Here I check the 'type' column for implicit duplicates. To do so I:
* Retrieve the intended dataframe column 
* Apply a sorting method to it
* For the sorted column, call the method that will return all unique column values

In [15]:
df['type'].sort_values().unique()

array(['MOVIE', 'SHOW', 'movies', 'shows', 'the movie', 'tv', 'tv series',
       'tv show', 'tv shows'], dtype=object)

Looking through the list, I find implicit duplicates of `'show'` (`'movie'` duplicates are ignored since the assumption is about shows).

I find the following implicit duplicates:
* `'shows'`
* `'SHOW'`
* `'tv show'`
* `'tv shows'`
* `'tv series'`
* `'tv'`

To get rid of them, I declare the function `replace_wrong_show()` with two parameters: 
* `wrong_shows_list=` — the list of duplicates
* `correct_show=` — the string with the correct value

The function corrects the names in the `'type'` column from the `df` table.

In [16]:
def replace_wrong_show(wrong_shows_list, correct_show):
    df['type'] = df['type'].replace(wrong_shows_list, correct_show)

I call `replace_wrong_show()` and pass it arguments so that it clears implicit duplicates and replaces them with `show`:

In [17]:
wrong_shows_list = ['shows', 'SHOW', 'tv show', 'tv shows', 'tv series', 'tv']
correct_show = 'show'
replace_wrong_show(wrong_shows_list, correct_show)

I make sure the duplicate names are removed. 

In [18]:
df['type'].unique()

array(['MOVIE', 'the movie', 'show', 'movies'], dtype=object)

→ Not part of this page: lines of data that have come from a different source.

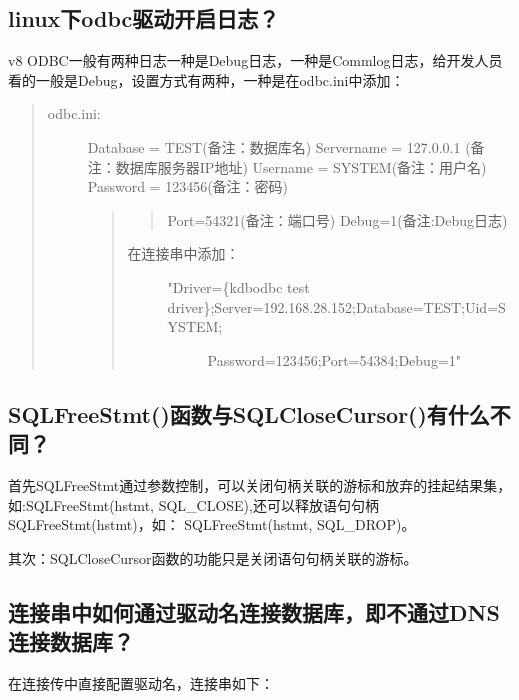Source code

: \documentclass[a4,10pt,oneside,english]{sphinxmanual}
\begin{document}
\subsection{linux下odbc驱动开启日志？}
\label{\detokenize{interface/odbc:id3}}
v8 ODBC一般有两种日志一种是Debug日志，一种是Commlog日志，给开发人员看的一般是Debug，设置方式有两种，一种是在odbc.ini中添加：
\begin{quote}
\begin{description}
\item[{odbc.ini:}] \leavevmode
Database = TEST(备注：数据库名)
Servername = 127.0.0.1 (备注：数据库服务器IP地址)
Username = SYSTEM(备注：用户名)
Password = 123456(备注：密码)
\begin{quote}
\begin{quote}

Port=54321(备注：端口号)
Debug=1(备注:Debug日志)
\end{quote}
\begin{description}
\item[{在连接串中添加：}] \leavevmode\begin{description}
\item[{"Driver=\{kdbodbc test driver\};Server=192.168.28.152;Database=TEST;Uid=SYSTEM;}] \leavevmode
Password=123456;Port=54384;Debug=1"

\end{description}

\end{description}
\end{quote}

\end{description}
\end{quote}


\subsection{SQLFreeStmt()函数与SQLCloseCursor()有什么不同？}
\label{\detokenize{interface/odbc:sqlfreestmt-sqlclosecursor}}
首先SQLFreeStmt通过参数控制，可以关闭句柄关联的游标和放弃的挂起结果集，    如:SQLFreeStmt(hstmt, SQL\_CLOSE),还可以释放语句句柄SQLFreeStmt(hstmt)，如：  SQLFreeStmt(hstmt, SQL\_DROP)。

其次：SQLCloseCursor函数的功能只是关闭语句句柄关联的游标。


\subsection{连接串中如何通过驱动名连接数据库，即不通过DNS连接数据库？}
\label{\detokenize{interface/odbc:dns}}
在连接传中直接配置驱动名，连接串如下：
\end{document}
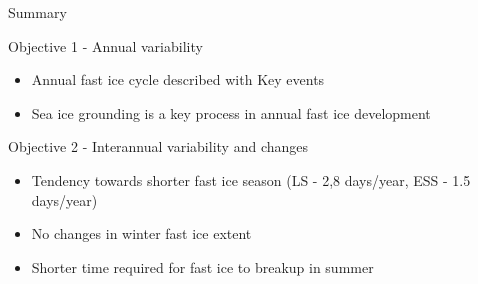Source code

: \documentclass[8pt]{beamer}
\begin{document}
\setwatermark{\fontsize{125pt}{125pt}\selectfont{}}
\begin{frame}{Summary}
	\begin{block}{Objective 1 -  Annual variability}
		\begin{itemize}
			\item Annual fast ice cycle described with Key events
			\item Sea ice grounding is a key process in annual fast ice development
		\end{itemize}
	\end{block}
	\begin{block}{Objective 2 - Interannual variability and changes}
		\begin{itemize}
			\item Tendency towards shorter fast ice season (LS - 2,8 days/year, ESS - 1.5 days/year)
			\item No changes in winter fast ice extent
			\item Shorter time required for fast ice to breakup in summer 
		\end{itemize}
	\end{block}
\end{frame}

\end{document}
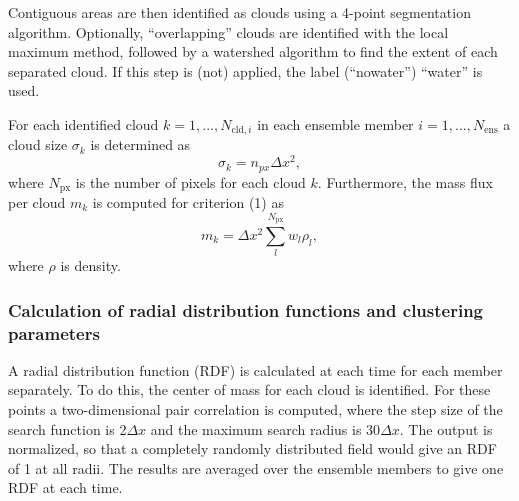 \documentclass[a4paper, 12pt]{article}
\begin{document}
Contiguous areas are then identified as clouds using a 4-point segmentation algorithm. Optionally, ``overlapping'' clouds are identified with the local maximum method, followed by a watershed algorithm to find the extent of each separated cloud. If this step is (not) applied, the label (``nowater'') ``water'' is used. 

For each identified cloud $k=1,...,N_{\mathrm{cld},i}$ in each ensemble member $i=1,...,N_{\mathrm{ens}}$ a cloud size $\sigma_k$ is determined as
\begin{equation} \label{eq:cld_size}
 \sigma_k = n_{px} \Delta x^2,
\end{equation}
where $N_{\mathrm{px}}$ is the number of pixels for each cloud $k$. Furthermore, the mass flux per cloud $m_k$ is computed for criterion (1) as
\begin{equation} \label{eq:mass_flux_per_cloud}
 m_k = \Delta x^2 \sum_{l}^{N_{\mathrm{px}}} w_l \rho_l,
\end{equation}
where $\rho$ is density.

\subsubsection{Calculation of radial distribution functions and clustering parameters}
A radial distribution function (RDF) is calculated at each time for each member separately. To do this, the center of mass for each cloud is identified. For these points a two-dimensional pair correlation is computed, where the step size of the search function is 2$\Delta x$ and the maximum search radius is 30$\Delta x$. The output is normalized, so that a completely randomly distributed field would give an RDF of 1 at all radii. The results are averaged over the ensemble members to give one RDF at each time. 

\end{document}
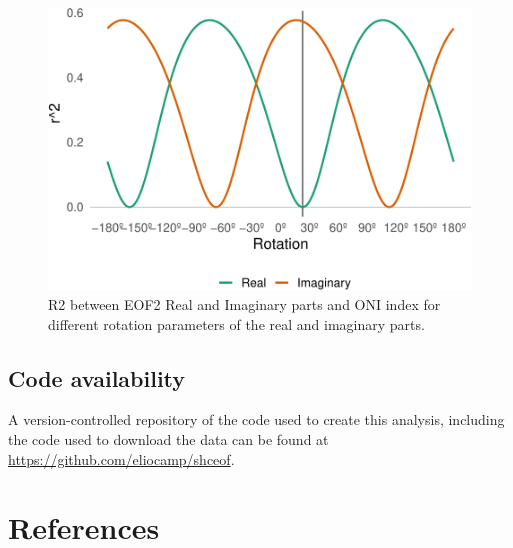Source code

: \documentclass[smallextended]{svjour3}       %
\begin{document}
\begin{figure}
\centering
\includegraphics{../figures/rotations-pc2-1.pdf}
\caption{\label{fig:rotations-pc2}R2 between EOF2 Real and Imaginary parts and ONI index for different rotation parameters of the real and imaginary parts.}
\end{figure}

\hypertarget{code-availability}{%
\subsection*{Code availability}\label{code-availability}}

A version-controlled repository of the code used to create this analysis, including the code used to download the data can be found at \url{https://github.com/eliocamp/shceof}.

\hypertarget{references}{%
\section{References}\label{references}}




\end{document}

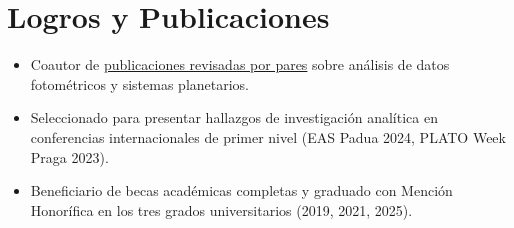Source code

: \documentclass[10pt,a4paper]{article}
\begin{document}
\section*{Logros y Publicaciones}
\begin{itemize}[leftmargin=1.5em]
    \item Coautor de \href{https://ui.adsabs.harvard.edu/search/fq...}{publicaciones revisadas por pares} sobre análisis de datos fotométricos y sistemas planetarios.
    \item Seleccionado para presentar hallazgos de investigación analítica en conferencias internacionales de primer nivel (EAS Padua 2024, PLATO Week Praga 2023).
    \item Beneficiario de becas académicas completas y graduado con Mención Honorífica en los tres grados universitarios (2019, 2021, 2025).
\end{itemize}
\end{document}
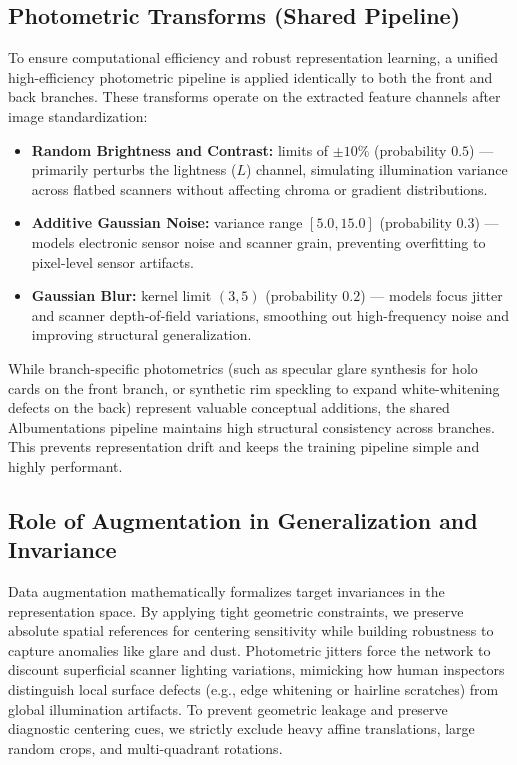 \documentclass[12pt]{article}
\begin{document}
\subsection{Photometric Transforms (Shared Pipeline)}
\label{subsec:aug-photo}
To ensure computational efficiency and robust representation learning, a unified high-efficiency photometric pipeline is applied identically to both the front and back branches. These transforms operate on the extracted feature channels after image standardization:
\begin{itemize}
  \item \textbf{Random Brightness and Contrast:} limits of $\pm 10\%$ (probability $0.5$) — primarily perturbs the lightness ($L$) channel, simulating illumination variance across flatbed scanners without affecting chroma or gradient distributions.
  \item \textbf{Additive Gaussian Noise:} variance range $[5.0, 15.0]$ (probability $0.3$) — models electronic sensor noise and scanner grain, preventing overfitting to pixel-level sensor artifacts.
  \item \textbf{Gaussian Blur:} kernel limit $(3, 5)$ (probability $0.2$) — models focus jitter and scanner depth-of-field variations, smoothing out high-frequency noise and improving structural generalization.
\end{itemize}
While branch-specific photometrics (such as specular glare synthesis for holo cards on the front branch, or synthetic rim speckling to expand white-whitening defects on the back) represent valuable conceptual additions, the shared Albumentations pipeline maintains high structural consistency across branches. This prevents representation drift and keeps the training pipeline simple and highly performant.


\subsection{Role of Augmentation in Generalization and Invariance}
\label{subsec:aug-generalization}
Data augmentation mathematically formalizes target invariances in the representation space. 
By applying tight geometric constraints, we preserve absolute spatial references for centering sensitivity while building robustness to capture anomalies like glare and dust. 
Photometric jitters force the network to discount superficial scanner lighting variations, mimicking how human inspectors distinguish local surface defects (e.g., edge whitening or hairline scratches) from global illumination artifacts. 
To prevent geometric leakage and preserve diagnostic centering cues, we strictly exclude heavy affine translations, large random crops, and multi-quadrant rotations.
\end{document}
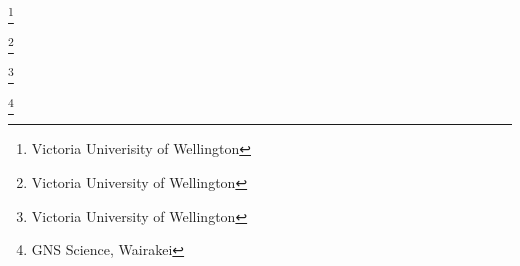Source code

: \author{Chet Hopp}\footnote{Victoria Univerisity of Wellington}
\author{Martha Savage}\footnote{Victoria University of Wellington}
\author{John Townend}\footnote{Victoria University of Wellington}
\author{Steve Sherburn}\footnote{GNS Science, Wairakei}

### Conclusions <a id='data_preprocessing_conclusions'></a>
I detected three issues with the data:

- Incorrect header styles
- Missing values
- Duplicate rows and implicit duplicates

The headers have been cleaned up to make processing the table simpler.

All rows with missing values have been removed. 

The absence of duplicates will make the results more precise and easier to understand.

Now I can move on to my analysis of the prepared data.

## Stage 3. Data analysis <a id='hypotheses'></a>

Based on the previous project stages, I can now define how the assumption will be checked. I will calculate the average amount of votes for each score (this data is available in the `imdb_score` and `imdb_votes` columns), and then check how these averages relate to each other. If the averages for shows with the highest scores are bigger than those for shows with lower scores, the assumption appears to be true.

Based on this, I will complete the following steps:

- Filter the dataframe to only include shows released in 1999 or later.
- Group scores into buckets by rounding the values of the appropriate column (a set of 1-10 integers will help us make the outcome of our calculations more evident without damaging the quality of our research).
- Identify outliers among scores based on their number of votes, and exclude scores with few votes.
- Calculate the average votes for each score and check whether the assumption matches the results.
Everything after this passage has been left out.